Main Article Content

Sonia Sharma
Jagadeesh C Bose. K


Biocatalyst, Microbial Lipase, Therapeutic applications, Modulators of lipase activity


Microbial lipases, in particular, are becoming more valuable because they can speed up a wide range of chemical reactions in both water and dry environments. The global market for lipase is projected to reach USD 797.7 million by 2025, growing at a compound annual growth rate (CAGR) of 6.2% between 2017 and 2025. The creation of novel and improved lipases using molecular techniques is a recent development in the field of lipase research. As an illustration, the merger of controlled enzyme evolution and rational enzyme design to achieve desired features in lipases. As they hydrolysed fats into fatty acids and glycerol at the water—lipid interface and may reverse the reaction in non-aqueous environments, lipases stand out among biocatalysts and have a wide range of biotechnological uses.
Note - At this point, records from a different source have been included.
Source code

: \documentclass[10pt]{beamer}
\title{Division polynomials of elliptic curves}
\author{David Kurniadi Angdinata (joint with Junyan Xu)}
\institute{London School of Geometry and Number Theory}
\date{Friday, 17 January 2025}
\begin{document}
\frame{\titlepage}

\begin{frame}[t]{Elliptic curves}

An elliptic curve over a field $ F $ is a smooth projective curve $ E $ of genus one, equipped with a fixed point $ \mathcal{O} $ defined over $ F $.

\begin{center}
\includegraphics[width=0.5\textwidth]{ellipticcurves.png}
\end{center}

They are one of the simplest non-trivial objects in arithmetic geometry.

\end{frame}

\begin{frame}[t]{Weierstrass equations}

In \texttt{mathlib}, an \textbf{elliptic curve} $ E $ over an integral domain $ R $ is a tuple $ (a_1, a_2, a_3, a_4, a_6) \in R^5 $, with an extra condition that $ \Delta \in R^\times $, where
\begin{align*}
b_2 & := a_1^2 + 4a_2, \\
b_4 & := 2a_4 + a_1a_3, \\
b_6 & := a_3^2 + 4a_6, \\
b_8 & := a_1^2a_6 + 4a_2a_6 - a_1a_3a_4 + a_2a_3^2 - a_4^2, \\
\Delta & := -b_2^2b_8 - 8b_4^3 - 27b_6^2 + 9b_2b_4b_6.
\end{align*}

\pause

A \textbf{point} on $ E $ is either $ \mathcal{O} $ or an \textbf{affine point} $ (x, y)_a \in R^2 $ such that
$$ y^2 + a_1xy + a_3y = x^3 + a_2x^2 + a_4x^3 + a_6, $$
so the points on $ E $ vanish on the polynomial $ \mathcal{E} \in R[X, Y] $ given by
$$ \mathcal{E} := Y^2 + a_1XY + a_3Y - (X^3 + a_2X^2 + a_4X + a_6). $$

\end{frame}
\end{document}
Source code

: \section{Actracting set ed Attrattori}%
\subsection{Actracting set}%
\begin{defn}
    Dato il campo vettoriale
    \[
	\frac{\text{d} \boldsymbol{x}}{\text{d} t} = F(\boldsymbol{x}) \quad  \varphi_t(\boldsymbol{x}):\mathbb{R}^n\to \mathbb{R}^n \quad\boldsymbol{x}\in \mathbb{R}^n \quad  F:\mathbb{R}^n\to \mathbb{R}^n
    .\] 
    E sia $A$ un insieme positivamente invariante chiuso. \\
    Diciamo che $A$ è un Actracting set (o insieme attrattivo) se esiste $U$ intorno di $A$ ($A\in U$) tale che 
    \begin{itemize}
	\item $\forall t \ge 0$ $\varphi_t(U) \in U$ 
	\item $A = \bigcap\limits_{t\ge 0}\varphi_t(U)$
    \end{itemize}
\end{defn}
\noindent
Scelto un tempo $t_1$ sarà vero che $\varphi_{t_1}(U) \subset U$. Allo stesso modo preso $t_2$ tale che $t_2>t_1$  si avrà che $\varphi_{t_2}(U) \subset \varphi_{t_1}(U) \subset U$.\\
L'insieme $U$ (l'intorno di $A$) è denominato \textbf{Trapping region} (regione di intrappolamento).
These enzymes' remarkable stability in organic solvents has propelled them to the forefront of organic synthesis, where they are being used in the creation of cutting-edge pharmaceuticals, surfactants, bioactive molecules, and oleochemicals. Lipase-catalysed trans- and inter-esterification reactions have also been utilized in the fat industry. Given the breadth of lipase's potential uses, the industrialization of lipase production has been a hot topic amongst microbiologists, process engineers, and biochemists. Microbes, particularly fungi, and bacteria, have been shown to be the preferred production tools in this field of research. Several microbial lipases have had their structures determined recently, expanding our understanding of the enzyme's unusual catalytic mechanism. An overview of lipase-producing bacteria as probiotics, their therapeutic applications, and their immunomodulatory properties is attempted in this paper.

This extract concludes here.